Atala. The name rolls liltingly off the tongue. In the neo-classic American sculpture Atala and Chactas, a Man--Chactas--removes a thorn from the bare foot of a woman--Atala.

artRandolph Rogers created these Native American figures in Italy in 1854. Tulane has had this "monumental, unique" marble sculpture in its possession for more than 100 years.

It arrived on campus in 1889, a gift from Virginia Montgomery in honor of her husband, R.W. Montgomery.

Atala and Chactas is one among many "interesting, beautiful things" that Tulane has in its art Collection--and Thomas Strider has concerns about the long life of all of them. Strider is the new registrar for university collections.

The preservation and care of university-owned art and artifacts are in his hands. Every piece has a story.

For instance, Strider tells how Francois Rene Chateaubriand's 1801 French novel Atala inspired Rogers, an American sculpting in Rome. In the book, the half-white Atala falls in love with the son of a chief from an enemy tribe. The star-crossed lovers are doomed. Atala has made a vow of chastity and, in the end, takes her own life.

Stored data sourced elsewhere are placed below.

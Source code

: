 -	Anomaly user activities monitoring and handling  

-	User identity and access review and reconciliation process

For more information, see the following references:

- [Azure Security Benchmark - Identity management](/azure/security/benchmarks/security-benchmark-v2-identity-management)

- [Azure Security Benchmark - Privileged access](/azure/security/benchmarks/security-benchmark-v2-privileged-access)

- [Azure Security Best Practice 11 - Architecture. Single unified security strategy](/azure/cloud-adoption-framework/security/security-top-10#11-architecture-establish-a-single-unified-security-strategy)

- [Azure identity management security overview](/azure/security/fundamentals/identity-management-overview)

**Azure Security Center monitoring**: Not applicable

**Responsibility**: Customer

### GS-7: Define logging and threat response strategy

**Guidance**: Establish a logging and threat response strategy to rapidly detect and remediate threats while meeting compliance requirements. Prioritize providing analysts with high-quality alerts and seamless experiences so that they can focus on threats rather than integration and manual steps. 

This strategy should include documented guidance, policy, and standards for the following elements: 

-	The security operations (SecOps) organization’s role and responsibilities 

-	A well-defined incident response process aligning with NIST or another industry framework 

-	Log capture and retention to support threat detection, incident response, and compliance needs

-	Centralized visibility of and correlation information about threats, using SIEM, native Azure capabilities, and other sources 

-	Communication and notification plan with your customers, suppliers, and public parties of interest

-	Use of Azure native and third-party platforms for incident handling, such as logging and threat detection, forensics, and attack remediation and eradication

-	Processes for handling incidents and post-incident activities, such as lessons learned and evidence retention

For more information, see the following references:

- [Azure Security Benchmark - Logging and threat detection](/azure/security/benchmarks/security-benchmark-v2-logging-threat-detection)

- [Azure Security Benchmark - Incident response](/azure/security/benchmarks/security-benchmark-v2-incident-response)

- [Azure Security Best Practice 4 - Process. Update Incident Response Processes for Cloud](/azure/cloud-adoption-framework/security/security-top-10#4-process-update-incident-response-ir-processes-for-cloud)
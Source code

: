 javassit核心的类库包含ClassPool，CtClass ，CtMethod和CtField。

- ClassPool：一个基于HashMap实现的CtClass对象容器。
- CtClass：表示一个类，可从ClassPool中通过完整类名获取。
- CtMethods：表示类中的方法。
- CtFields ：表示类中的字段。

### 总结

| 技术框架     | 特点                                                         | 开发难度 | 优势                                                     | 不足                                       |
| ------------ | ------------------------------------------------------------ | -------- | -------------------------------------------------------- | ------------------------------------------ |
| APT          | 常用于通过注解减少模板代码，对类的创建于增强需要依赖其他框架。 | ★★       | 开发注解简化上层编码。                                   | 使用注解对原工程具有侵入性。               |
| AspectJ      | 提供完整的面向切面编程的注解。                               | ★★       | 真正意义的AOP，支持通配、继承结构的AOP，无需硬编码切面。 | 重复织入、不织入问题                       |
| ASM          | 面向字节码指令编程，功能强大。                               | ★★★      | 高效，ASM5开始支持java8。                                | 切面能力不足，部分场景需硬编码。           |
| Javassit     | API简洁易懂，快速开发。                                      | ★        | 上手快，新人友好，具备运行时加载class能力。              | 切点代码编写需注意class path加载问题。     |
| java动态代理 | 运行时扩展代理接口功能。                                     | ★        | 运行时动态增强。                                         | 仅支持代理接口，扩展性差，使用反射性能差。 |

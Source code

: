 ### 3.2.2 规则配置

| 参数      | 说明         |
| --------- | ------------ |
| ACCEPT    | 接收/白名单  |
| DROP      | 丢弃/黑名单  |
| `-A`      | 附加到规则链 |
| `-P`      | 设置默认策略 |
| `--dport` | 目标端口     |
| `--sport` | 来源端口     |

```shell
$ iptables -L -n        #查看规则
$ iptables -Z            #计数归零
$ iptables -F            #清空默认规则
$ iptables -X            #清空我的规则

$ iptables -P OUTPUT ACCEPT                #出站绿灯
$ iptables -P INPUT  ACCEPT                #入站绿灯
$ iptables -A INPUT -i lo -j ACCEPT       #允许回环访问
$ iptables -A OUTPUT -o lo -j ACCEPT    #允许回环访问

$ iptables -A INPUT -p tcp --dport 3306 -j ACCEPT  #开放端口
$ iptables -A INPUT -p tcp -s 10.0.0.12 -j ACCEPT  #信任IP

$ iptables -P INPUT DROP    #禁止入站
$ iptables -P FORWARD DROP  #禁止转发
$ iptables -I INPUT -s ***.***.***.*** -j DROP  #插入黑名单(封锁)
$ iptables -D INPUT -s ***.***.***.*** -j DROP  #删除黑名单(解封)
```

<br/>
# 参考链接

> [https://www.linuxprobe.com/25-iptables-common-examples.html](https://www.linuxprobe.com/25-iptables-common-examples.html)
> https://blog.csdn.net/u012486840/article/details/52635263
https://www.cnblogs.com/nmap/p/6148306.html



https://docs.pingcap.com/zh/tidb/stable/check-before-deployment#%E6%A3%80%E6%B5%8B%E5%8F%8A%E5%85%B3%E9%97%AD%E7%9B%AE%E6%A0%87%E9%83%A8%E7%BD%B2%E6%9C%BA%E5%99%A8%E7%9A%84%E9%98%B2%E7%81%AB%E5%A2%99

This novel, based on material Chateaubriand gathered during travels to America, greatly shaped 19th-century French fanciful views of life in America. It's a romantic story, but a more important story for Tulane is how and why Montgomery donated Atala and Chactas to the university.

Strider is on the trail of that tale. Strider came to Tulane in March from the Jersey City Museum in Jersey City, N.J. As collections manager there, he oversaw the care and display of the museum's 10,000-piece collection of American art and artifacts.

At Tulane, Strider's preservation Expertise--as well as his detective Prowess--will be tested in Louisiana's heat and humidity. A database of the university art collection exists. Strider is learning about it and adding more objects to it as he inventories artwork that includes important Southern regional artists, French painters such as Hippolyte Sebron and Jean Joseph Vaudechamp and a small collection of 19th-century, neoclassic American sculpture, with Atala and Chactas as the most significant piece. Most of the art objects in Tulane's collection were gifts to the university. But there is no such thing as a free gift, says Strider.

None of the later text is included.